Continued on the front page F-term (reference) 2H049 AA03 AA07 AA25 AA50 AA60 AA65 CA01 CA05 CA08 CA09 CA16 CA22 2H091 FA02Y FA08X FA14Y FA19Y FA31Y FA35Y LA16 LA20 2K008 AA00 EE04 FF11 FF27 5G435 AA04 BB12FF

Claims (11)

[Claims] 1. A computer generated hologram for diffusing incident light of a predetermined reference wavelength incident at a predetermined incident angle into a specific angle range, wherein a zero-order transmitted light or a zero-order reflected light incident at the incident angle is The maximum diffraction angle of the incident light at the incident angle of the shortest wavelength in the wavelength range that looks white when additive color mixing is performed including the reference wavelength is smaller than the minimum diffraction angle of the incident light at the incident angle at the longest wavelength in the wavelength range. A computer generated hologram configured to be large. 2. The computer-generated hologram according to claim 1, wherein the computer-generated hologram is a computer-generated hologram composed of an aggregate of minute cells arranged two-dimensionally in an array, and each of the cells has a unique phase with respect to reflected light or transmitted light. Have a given optical path length,
In addition, a first phase distribution such that a vertically incident light beam is substantially diffracted into a predetermined observation region and is not substantially diffracted outside the observation region, and a light beam that is obliquely incident at a predetermined incident angle. 2. The computer generated hologram according to claim 1, wherein the computer generated hologram has a phase distribution obtained by adding a second phase distribution which is emitted vertically. 3. The computer generated hologram according to claim 1, wherein the computer generated hologram is an aggregate of minute cells arranged two-dimensionally in an array, and each of the cells has a unique phase with respect to reflected light or transmitted light. Have a given optical path length,
The phase distribution is such that the light beam obliquely incident at a predetermined angle of incidence is substantially diffracted into a predetermined observation area, and is not substantially diffracted outside the observation area, and is perpendicularly incident. A phase distribution that substantially diffracts the luminous flux into another region in which the position of the predetermined observation region is shifted, and does not substantially diffract outside the another region. The computer generated hologram according to claim 1, wherein 4. The computer generated hologram according to claim 2, wherein the cells are arranged in a grid pattern in the vertical and horizontal directions. 5. The computer generated hologram according to claim 1, wherein an uneven relief pattern is provided on a surface of the substrate, and a reflective layer is provided thereon. 6. The shortest wavelength is a wavelength of 450 nm,
The computer generated hologram according to claim 1, wherein the longest wavelength is configured to be 650 nm. 7. The incident angle of illumination light is θ, and the shortest wavelength is λ.

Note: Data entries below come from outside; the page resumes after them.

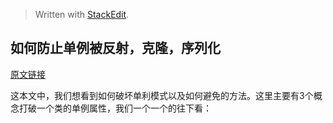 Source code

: 


> Written with [StackEdit](https://stackedit.io/).

## 如何防止单例被反射，克隆，序列化
[原文链接](https://www.geeksforgeeks.org/prevent-singleton-pattern-reflection-serialization-cloning/)

这本文中，我们想看到如何破坏单利模式以及如何避免的方法。这里主要有3个概念打破一个类的单例属性，我们一个一个的往下看：
<!--stackedit_data:
eyJoaXN0b3J5IjpbMTcyNTY2NjUyOF19
--> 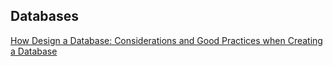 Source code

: 
## Databases  

[How Design a Database: Considerations and Good Practices when Creating a Database](./how-to-design-a-database.md)  
    


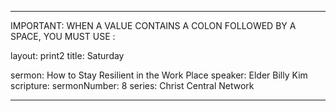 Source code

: ---

IMPORTANT: WHEN A VALUE CONTAINS A COLON FOLLOWED BY A SPACE, YOU MUST USE &#58;

layout: print2
title: Saturday

sermon: How to Stay Resilient in the Work Place
speaker: Elder Billy Kim
scripture:
sermonNumber: 8
series: Christ Central Network

--- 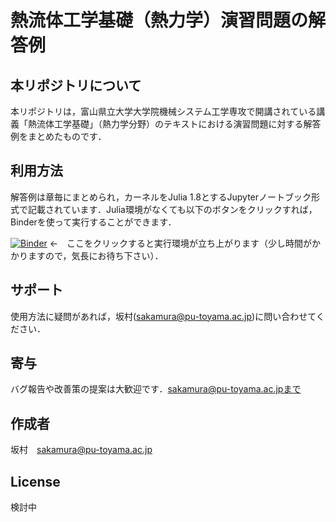 # 熱流体工学基礎（熱力学）演習問題の解答例

## 本リポジトリについて
本リポジトリは，富山県立大学大学院機械システム工学専攻で開講されている講義「熱流体工学基礎」（熱力学分野）のテキストにおける演習問題に対する解答例をまとめたものです．

## 利用方法
解答例は章毎にまとめられ，カーネルをJulia 1.8とするJupyterノートブック形式で記載されています．Julia環境がなくても以下のボタンをクリックすれば，Binderを使って実行することができます．

[![Binder](https://mybinder.org/badge_logo.svg)](https://mybinder.org/v2/gh/sakamurray/thermodynamicsNotebooks/HEAD) ←　ここをクリックすると実行環境が立ち上がります（少し時間がかかりますので，気長にお待ち下さい）．

## サポート
使用方法に疑問があれば，坂村(sakamura@pu-toyama.ac.jp)に問い合わせてください．

## 寄与
バグ報告や改善策の提案は大歓迎です．sakamura@pu-toyama.ac.jpまで

## 作成者
坂村　sakamura@pu-toyama.ac.jp

## License
検討中
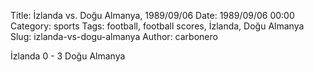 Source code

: Title: İzlanda vs. Doğu Almanya, 1989/09/06
Date: 1989/09/06 00:00
Category: sports
Tags: football, football scores, İzlanda, Doğu Almanya
Slug: izlanda-vs-dogu-almanya
Author: carbonero


İzlanda 0 - 3 Doğu Almanya
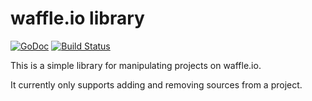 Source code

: waffle.io library
=================

[![GoDoc][1]][2] [![Build Status][3]][4]

[1]: https://godoc.org/github.com/brimstone/go-waffleio?status.svg
[2]: https://godoc.org/github.com/brimstone/go-waffleio
[3]: https://travis-ci.org/brimstone/go-waffleio.svg
[4]: https://travis-ci.org/brimstone/go-waffleio

This is a simple library for manipulating projects on waffle.io.

It currently only supports adding and removing sources from a project.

_min, wherein the longest wavelength is taken as lambda _max, the minimum diffraction angle beta _1STA in the reference wavelength lambda _sta, the maximum diffraction angle beta _2Sta
Satisfies λ _min / λ _max ≧ (sin _β 1sta _−sin θ) / (sin _β 2sta _−sin θ) (3).
Computer hologram described in the item. 8. The minimum wavelength is λ _min , the longest wavelength is λ _max , and the minimum diffraction angle at the reference wavelength λ _sta is β.
_1sta and the maximum diffraction angle is β _2sta , the incident angle θ
Satisfies: sin θ ≧ (λ _max sin β _1sta −λ _min sin β _2sta ) / (λ _max −λ _min ) (4)
Computer hologram described in the item. 9. A display device using the computer generated hologram according to claim 1 as a reflecting plate. 10. A reflection type liquid crystal display device, wherein the computer generated hologram according to claim 1 is arranged on a back surface as a reflection plate. 11. A reflection type liquid crystal display device, wherein the computer generated hologram according to claim 1 is disposed as a reflection plate between a liquid crystal layer and a rear substrate.